Un lustro, dal 2017 al 2022, è occorso per passare dal progetto del film al film di Martin Scorsese, Killers of the Flower Moon, costato duecento milioni di dollari. Tanti, come tante sono le sue tre ore e ventisei minuti. Le prime due sono ideologia woke per risarcire moralmente i pellirosse Osage, che un secolo  fa erano solo duemila, tutti molto ricchi per via dei giacimenti petroliferi nella loro riserva. Perciò erano anche molto corteggiati. E molto ammazzati.

Il resto del film è l’intreccio poliziesco-processuale suggerito dal titolo, con Fbi degli albori, che arriva per volontà del presidente Harding a imporre la legge, là dove la polizia dell’Oklahoma lasciava correre.
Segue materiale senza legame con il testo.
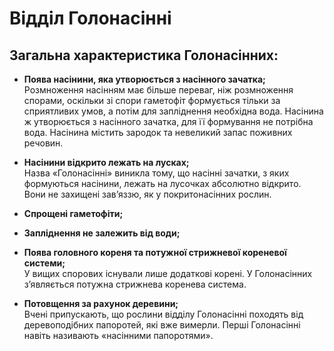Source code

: # Відділ Голонасінні

## Загальна характеристика Голонасінних:

-   **Поява насінини, яка утворюється з насінного зачатка;**<br>
    Розмноження насінням має більше переваг, ніж розмноження спорами, оскільки зі спори гаметофіт формується тільки за сприятливих умов, а потім для запліднення необхідна вода. Насінина ж утворюється з насінного зачатка, для її формування не потрібна вода. Насінина містить зародок та невеликий запас поживних речовин.

-   **Насінини відкрито лежать на лусках;**<br>
    Назва «Голонасінні» виникла тому, що насінні зачатки, з яких формуються насінини, лежать на лусочках абсолютно відкрито. Вони не захищені зав’яззю, як у покритонасінних рослин.

-   **Спрощені гаметофіти;**

-   **Запліднення не залежить від води;**

-   **Поява головного кореня та потужної стрижневої кореневої
    системи;**<br>
    У вищих спорових існували лише додаткові корені. У Голонасінних з’являється потужна стрижнева коренева система.

-   **Потовщення за рахунок деревини;**<br>
    Вчені припускають, що рослини відділу Голонасінні походять від деревоподібних папоротей, які вже вимерли. Перші Голонасінні навіть називають «насінними папоротями».



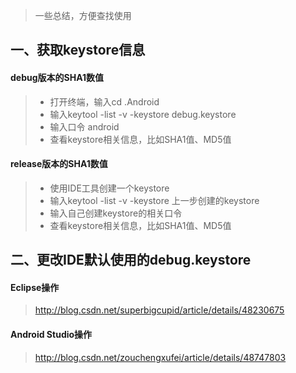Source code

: >一些总结，方便查找使用
## 一、获取keystore信息
#### debug版本的SHA1数值
>* 打开终端，输入cd .Android
>* 输入keytool -list -v -keystore debug.keystore
>* 输入口令 android 
>* 查看keystore相关信息，比如SHA1值、MD5值
#### release版本的SHA1数值
>* 使用IDE工具创建一个keystore
>* 输入keytool -list -v -keystore  上一步创建的keystore
>* 输入自己创建keystore的相关口令
>* 查看keystore相关信息，比如SHA1值、MD5值
## 二、更改IDE默认使用的debug.keystore
#### Eclipse操作
>http://blog.csdn.net/superbigcupid/article/details/48230675
#### Android Studio操作
>http://blog.csdn.net/zouchengxufei/article/details/48747803
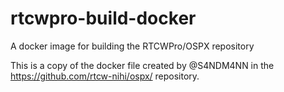 # rtcwpro-build-docker
A docker image for building the RTCWPro/OSPX repository

This is a copy of the docker file created by @S4NDM4NN in the https://github.com/rtcw-nihi/ospx/ repository.
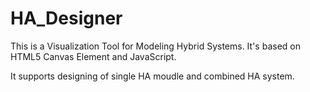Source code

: # HA_Designer

This is a Visualization Tool for Modeling Hybrid Systems. It's based on HTML5 Canvas Element and JavaScript. 

It supports designing of single HA moudle and combined HA system.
Lo spettatore giovane e cinefilo si incanterà per la ricostruzione d’ambiente. Quello attratto dalla presenza di Leonardo Di Caprio e Robert DeNiro rifletta: Di Caprio è un divo, non un grande attore; DeNiro è stato un grande attore. A Lily Gladstone, di sangue pellerossa, Scorsese deve aver detto di essere sempre attonita, lei gli ha obbedito e vincerà l’Oscar…

Se non per regia e recitazione, The Killer of the Flower Moon merita comunque pazienza e rispetto. Infatti è ormai rarissimo vedere una tale ricostruzione degli Stati Uniti rurali 1919-1925, qui l’Oklahoma, comparabile a quella dei due film con James Dean: La valle dell’Eden di Elia Kazan (1955), ambientato in California; Il gigante di George Stevens (1956), ambientato nel Texas. Cambia lo Stato, non la morale. Il sogno americano è sempre: vince chi muore più ricco.